→ **Prompt**
Please repeat the records, word for word and without gaps.

→ **Exercise data**
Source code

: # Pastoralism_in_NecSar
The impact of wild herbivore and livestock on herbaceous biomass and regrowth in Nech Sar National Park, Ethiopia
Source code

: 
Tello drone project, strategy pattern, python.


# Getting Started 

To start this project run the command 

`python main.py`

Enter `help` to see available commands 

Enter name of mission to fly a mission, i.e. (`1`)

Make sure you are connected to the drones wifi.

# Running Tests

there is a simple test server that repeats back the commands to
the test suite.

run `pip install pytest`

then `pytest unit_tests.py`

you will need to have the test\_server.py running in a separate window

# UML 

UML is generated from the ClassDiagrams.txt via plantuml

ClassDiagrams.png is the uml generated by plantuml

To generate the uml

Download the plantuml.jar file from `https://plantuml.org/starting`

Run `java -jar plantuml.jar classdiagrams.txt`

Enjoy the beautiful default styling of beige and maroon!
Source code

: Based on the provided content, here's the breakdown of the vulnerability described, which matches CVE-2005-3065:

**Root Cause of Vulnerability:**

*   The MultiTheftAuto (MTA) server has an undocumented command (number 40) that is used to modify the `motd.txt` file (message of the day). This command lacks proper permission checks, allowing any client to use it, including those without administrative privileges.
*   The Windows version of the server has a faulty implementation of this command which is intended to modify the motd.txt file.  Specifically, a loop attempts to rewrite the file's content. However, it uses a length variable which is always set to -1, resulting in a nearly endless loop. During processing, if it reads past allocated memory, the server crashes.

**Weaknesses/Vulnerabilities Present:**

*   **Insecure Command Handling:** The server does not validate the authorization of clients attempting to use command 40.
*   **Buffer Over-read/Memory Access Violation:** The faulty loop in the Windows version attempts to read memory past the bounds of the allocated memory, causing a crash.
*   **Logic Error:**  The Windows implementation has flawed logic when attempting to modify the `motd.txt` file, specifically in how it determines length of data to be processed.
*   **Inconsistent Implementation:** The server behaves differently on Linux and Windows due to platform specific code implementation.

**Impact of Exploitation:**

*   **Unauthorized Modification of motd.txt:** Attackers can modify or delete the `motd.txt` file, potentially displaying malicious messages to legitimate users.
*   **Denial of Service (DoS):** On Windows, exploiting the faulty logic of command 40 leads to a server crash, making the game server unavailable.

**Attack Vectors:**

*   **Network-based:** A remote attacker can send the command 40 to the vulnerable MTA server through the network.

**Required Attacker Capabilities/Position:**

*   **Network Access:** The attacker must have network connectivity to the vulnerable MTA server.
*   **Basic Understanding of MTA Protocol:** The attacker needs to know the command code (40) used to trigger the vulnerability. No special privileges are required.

→ **Task output**
Source code

: # Pastoralism_in_NecSar
The impact of wild herbivore and livestock on herbaceous biomass and regrowth in Nech Sar National Park, Ethiopia
Source code

: 
Tello drone project, strategy pattern, python.


# Getting Started 

To start this project run the command 

`python main.py`

Enter `help` to see available commands 

Enter name of mission to fly a mission, i.e. (`1`)

Make sure you are connected to the drones wifi.

# Running Tests

there is a simple test server that repeats back the commands to
the test suite.

run `pip install pytest`

then `pytest unit_tests.py`

you will need to have the test\_server.py running in a separate window

# UML 

UML is generated from the ClassDiagrams.txt via plantuml

ClassDiagrams.png is the uml generated by plantuml

To generate the uml

Download the plantuml.jar file from `https://plantuml.org/starting`

Run `java -jar plantuml.jar classdiagrams.txt`

Enjoy the beautiful default styling of beige and maroon!
Source code

: Based on the provided content, here's the breakdown of the vulnerability described, which matches CVE-2005-3065:

**Root Cause of Vulnerability:**

*   The MultiTheftAuto (MTA) server has an undocumented command (number 40) that is used to modify the `motd.txt` file (message of the day). This command lacks proper permission checks, allowing any client to use it, including those without administrative privileges.
*   The Windows version of the server has a faulty implementation of this command which is intended to modify the motd.txt file.  Specifically, a loop attempts to rewrite the file's content. However, it uses a length variable which is always set to -1, resulting in a nearly endless loop. During processing, if it reads past allocated memory, the server crashes.

**Weaknesses/Vulnerabilities Present:**

*   **Insecure Command Handling:** The server does not validate the authorization of clients attempting to use command 40.
*   **Buffer Over-read/Memory Access Violation:** The faulty loop in the Windows version attempts to read memory past the bounds of the allocated memory, causing a crash.
*   **Logic Error:**  The Windows implementation has flawed logic when attempting to modify the `motd.txt` file, specifically in how it determines length of data to be processed.
*   **Inconsistent Implementation:** The server behaves differently on Linux and Windows due to platform specific code implementation.

**Impact of Exploitation:**

*   **Unauthorized Modification of motd.txt:** Attackers can modify or delete the `motd.txt` file, potentially displaying malicious messages to legitimate users.
*   **Denial of Service (DoS):** On Windows, exploiting the faulty logic of command 40 leads to a server crash, making the game server unavailable.

**Attack Vectors:**

*   **Network-based:** A remote attacker can send the command 40 to the vulnerable MTA server through the network.

**Required Attacker Capabilities/Position:**

*   **Network Access:** The attacker must have network connectivity to the vulnerable MTA server.
*   **Basic Understanding of MTA Protocol:** The attacker needs to know the command code (40) used to trigger the vulnerability. No special privileges are required.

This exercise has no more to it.